[Description of the task]:
Please quote exactly the lines below from the line containing "- [GSAP](https://greensock.com/gsap)" to the line containing "- **Temas e", both lines included, and nothing else.

[Data provided]:
------------------------
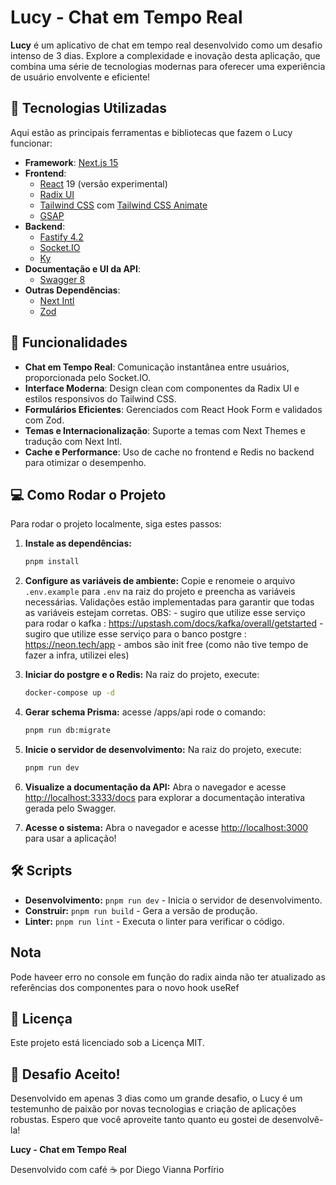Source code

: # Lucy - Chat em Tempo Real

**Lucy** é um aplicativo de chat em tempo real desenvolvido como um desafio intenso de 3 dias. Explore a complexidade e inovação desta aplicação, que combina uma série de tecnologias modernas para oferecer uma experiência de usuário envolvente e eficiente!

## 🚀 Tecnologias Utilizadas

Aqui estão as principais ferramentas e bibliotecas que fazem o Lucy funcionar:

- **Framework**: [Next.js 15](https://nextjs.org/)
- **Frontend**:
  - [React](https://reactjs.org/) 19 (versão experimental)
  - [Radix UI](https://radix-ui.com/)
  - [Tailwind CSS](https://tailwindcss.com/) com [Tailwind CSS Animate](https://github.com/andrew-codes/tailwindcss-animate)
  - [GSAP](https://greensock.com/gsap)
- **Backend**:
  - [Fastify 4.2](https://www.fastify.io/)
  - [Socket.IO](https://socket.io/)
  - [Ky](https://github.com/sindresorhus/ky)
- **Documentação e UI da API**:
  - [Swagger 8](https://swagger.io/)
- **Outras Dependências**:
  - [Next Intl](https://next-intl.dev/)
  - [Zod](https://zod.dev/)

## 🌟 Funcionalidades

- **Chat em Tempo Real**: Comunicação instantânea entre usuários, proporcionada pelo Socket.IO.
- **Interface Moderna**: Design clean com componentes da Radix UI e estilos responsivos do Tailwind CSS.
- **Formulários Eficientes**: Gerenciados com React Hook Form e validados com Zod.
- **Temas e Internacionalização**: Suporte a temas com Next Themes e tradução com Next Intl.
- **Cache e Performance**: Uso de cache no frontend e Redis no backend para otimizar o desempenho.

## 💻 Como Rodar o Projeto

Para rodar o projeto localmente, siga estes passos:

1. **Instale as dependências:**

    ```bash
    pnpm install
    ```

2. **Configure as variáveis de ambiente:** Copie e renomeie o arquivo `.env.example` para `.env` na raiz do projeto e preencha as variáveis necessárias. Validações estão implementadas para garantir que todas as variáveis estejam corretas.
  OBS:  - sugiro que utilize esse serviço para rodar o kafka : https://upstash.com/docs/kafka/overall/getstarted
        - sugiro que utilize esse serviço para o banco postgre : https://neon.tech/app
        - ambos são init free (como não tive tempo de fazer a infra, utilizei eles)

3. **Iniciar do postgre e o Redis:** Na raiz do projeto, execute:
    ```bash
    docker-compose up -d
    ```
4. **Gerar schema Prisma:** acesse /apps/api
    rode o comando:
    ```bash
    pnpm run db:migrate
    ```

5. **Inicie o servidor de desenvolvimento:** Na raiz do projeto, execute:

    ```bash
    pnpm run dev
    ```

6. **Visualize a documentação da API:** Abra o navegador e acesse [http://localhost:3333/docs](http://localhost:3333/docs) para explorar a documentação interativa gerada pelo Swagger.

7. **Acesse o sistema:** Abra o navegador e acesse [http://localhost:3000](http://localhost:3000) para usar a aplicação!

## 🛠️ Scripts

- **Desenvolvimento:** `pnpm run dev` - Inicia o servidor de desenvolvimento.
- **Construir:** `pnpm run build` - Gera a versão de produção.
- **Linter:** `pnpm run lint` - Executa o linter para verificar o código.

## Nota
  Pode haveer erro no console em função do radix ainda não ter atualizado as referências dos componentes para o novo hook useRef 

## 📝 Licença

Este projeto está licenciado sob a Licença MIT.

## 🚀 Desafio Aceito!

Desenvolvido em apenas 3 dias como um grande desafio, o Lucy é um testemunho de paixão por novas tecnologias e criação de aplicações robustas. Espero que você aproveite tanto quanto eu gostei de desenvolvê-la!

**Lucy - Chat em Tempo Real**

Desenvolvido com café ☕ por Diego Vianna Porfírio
------------------------
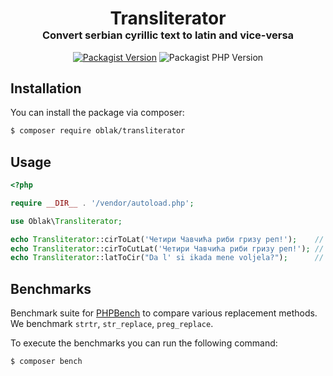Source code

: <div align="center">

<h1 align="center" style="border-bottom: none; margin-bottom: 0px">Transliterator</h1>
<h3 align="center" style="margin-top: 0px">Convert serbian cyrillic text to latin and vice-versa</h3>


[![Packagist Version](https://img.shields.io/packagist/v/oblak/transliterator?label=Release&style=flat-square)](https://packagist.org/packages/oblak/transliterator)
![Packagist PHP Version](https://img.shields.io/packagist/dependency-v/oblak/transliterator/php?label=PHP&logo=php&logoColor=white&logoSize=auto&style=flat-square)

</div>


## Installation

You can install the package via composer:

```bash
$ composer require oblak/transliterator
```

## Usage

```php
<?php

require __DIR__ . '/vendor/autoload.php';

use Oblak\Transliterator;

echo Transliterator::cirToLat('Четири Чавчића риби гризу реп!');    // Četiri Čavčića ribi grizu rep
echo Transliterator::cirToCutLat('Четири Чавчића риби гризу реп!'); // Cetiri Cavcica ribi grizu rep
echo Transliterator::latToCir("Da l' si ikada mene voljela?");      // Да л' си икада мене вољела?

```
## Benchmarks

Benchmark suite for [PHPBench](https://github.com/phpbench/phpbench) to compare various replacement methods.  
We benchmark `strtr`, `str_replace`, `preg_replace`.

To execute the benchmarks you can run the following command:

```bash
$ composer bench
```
------------------------
[Solution]:
  - [GSAP](https://greensock.com/gsap)
- **Backend**:
  - [Fastify 4.2](https://www.fastify.io/)
  - [Socket.IO](https://socket.io/)
  - [Ky](https://github.com/sindresorhus/ky)
- **Documentação e UI da API**:
  - [Swagger 8](https://swagger.io/)
- **Outras Dependências**:
  - [Next Intl](https://next-intl.dev/)
  - [Zod](https://zod.dev/)

## 🌟 Funcionalidades

- **Chat em Tempo Real**: Comunicação instantânea entre usuários, proporcionada pelo Socket.IO.
- **Interface Moderna**: Design clean com componentes da Radix UI e estilos responsivos do Tailwind CSS.
- **Formulários Eficientes**: Gerenciados com React Hook Form e validados com Zod.
- **Temas e Internacionalização**: Suporte a temas com Next Themes e tradução com Next Intl.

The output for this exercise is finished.